I agree with almost everything Mr Ostroff said in the second part of his email, quoted above. The headline is indefensible and should not have appeared. I would have come to that conclusion had Mr Ostroff's email reached me earlier. In the circumstances it would be churlish to complain about the overstated presentation on the Take-a-Pen website, which monitors and comments upon media coverage in 15 languages. But, "liar"?

The headline to which the website rightly objected appeared only in the international edition. It did not appear in any edition of the Guardian printed in the United Kingdom. It did not appear on any report on the Guardian's own website.

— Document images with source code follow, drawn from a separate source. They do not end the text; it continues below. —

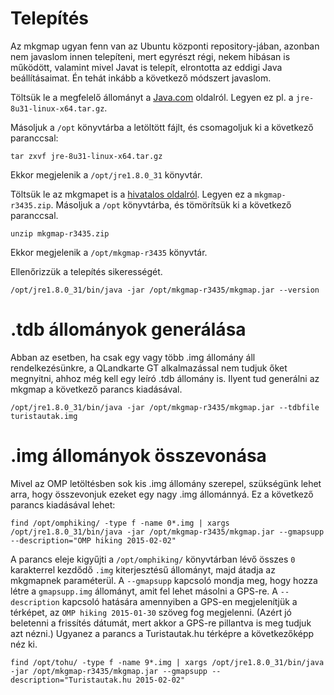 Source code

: # Telepítés

Az mkgmap ugyan fenn van az Ubuntu központi repository-jában, azonban nem
javaslom innen telepíteni, mert egyrészt régi, nekem hibásan is működött, valamint
mivel Javat is telepít, elrontotta az eddigi Java beállításaimat. Én tehát inkább
a következő módszert javaslom.

Töltsük le a megfelelő állományt a [Java.com](https://java.com/en/download/) oldalról.
Legyen ez pl. a `jre-8u31-linux-x64.tar.gz`.

Másoljuk a `/opt` könyvtárba a letöltött fájlt, és csomagoljuk ki a következő paranccsal:

	tar zxvf jre-8u31-linux-x64.tar.gz

Ekkor megjelenik a `/opt/jre1.8.0_31` könyvtár.

Töltsük le az mkgmapet is a [hivatalos oldalról](http://www.mkgmap.org.uk/download/mkgmap.html).
Legyen ez a `mkgmap-r3435.zip`. Másoljuk a `/opt` könyvtárba, és tömörítsük ki a következő paranccsal.

	unzip mkgmap-r3435.zip

Ekkor megjelenik a `/opt/mkgmap-r3435` könyvtár.

Ellenőrizzük a telepítés sikerességét.

	/opt/jre1.8.0_31/bin/java -jar /opt/mkgmap-r3435/mkgmap.jar --version

# .tdb állományok generálása

Abban az esetben, ha csak egy vagy több .img állomány áll rendelkezésünkre,
a QLandkarte GT alkalmazással nem tudjuk őket megnyitni, ahhoz még kell
egy leíró .tdb állomány is. Ilyent tud generálni az mkgmap a következő 
parancs kiadásával.

	/opt/jre1.8.0_31/bin/java -jar /opt/mkgmap-r3435/mkgmap.jar --tdbfile turistautak.img

# .img állományok összevonása

Mivel az OMP letöltésben sok kis .img állomány szerepel, szükségünk lehet arra, hogy összevonjuk
ezeket egy nagy .img állománnyá. Ez a következő parancs kiadásával lehet:

	find /opt/omphiking/ -type f -name 0*.img | xargs /opt/jre1.8.0_31/bin/java -jar /opt/mkgmap-r3435/mkgmap.jar --gmapsupp --description="OMP hiking 2015-02-02"

A parancs eleje kigyűjti a `/opt/omphiking/` könyvtárban lévő összes `0` karakterrel kezdődő `.img` kiterjesztésű állományt,
majd átadja az mkgmapnek paraméterül. A `--gmapsupp` kapcsoló mondja meg, hogy hozza létre a `gmapsupp.img` állományt, amit fel lehet másolni a GPS-re. A `--description` kapcsoló hatására amennyiben a GPS-en megjelenítjük a térképet, az `OMP hiking 2015-01-30` szöveg fog megjelenni. (Azért jó beletenni a frissítés dátumát, mert akkor a GPS-re pillantva is meg tudjuk azt nézni.) Ugyanez a parancs a Turistautak.hu térképre a következőképp néz ki.

	find /opt/tohu/ -type f -name 9*.img | xargs /opt/jre1.8.0_31/bin/java -jar /opt/mkgmap-r3435/mkgmap.jar --gmapsupp --description="Turistautak.hu 2015-02-02"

The headline was not written by anyone on the staff of Guardian International. It was written by a subeditor for the main paper but changed after the page had been sent on to the next stage before publication. The page was withdrawn and a new version was then sent with the headline: Hungarian police foil terror plot. This is the headline you will find on the Guardian website. Guardian International, working at maximum pressure near its early deadline, picked up and printed the earlier page. It had no warning that a significant revision had been made. Until the system is improved it will remain a recipe for disaster. This time, with a little goodwill, some of the damage may be repaired. See: http://www.take-a-pen.org/.

· Readers may contact the office of the readers' editor by telephoning 0845 451 9589 between 11am and 5pm Monday to Friday (all calls are charged at local rate).
Mail to Readers' editor, The Guardian, 119 Farringdon Road, London EC1R 3ER.
Fax 020-7239 9997.
Email: reader@guardian.co.uk

 
Take a Pen's reaction:

The Guardian's Ombudsman's honest report and attention to our complaint will make a very positive contribution in improving the Guardian's strongly questioned reputation as a guardian of the truth. We now hope for a continuing fair exchange with The Guardian.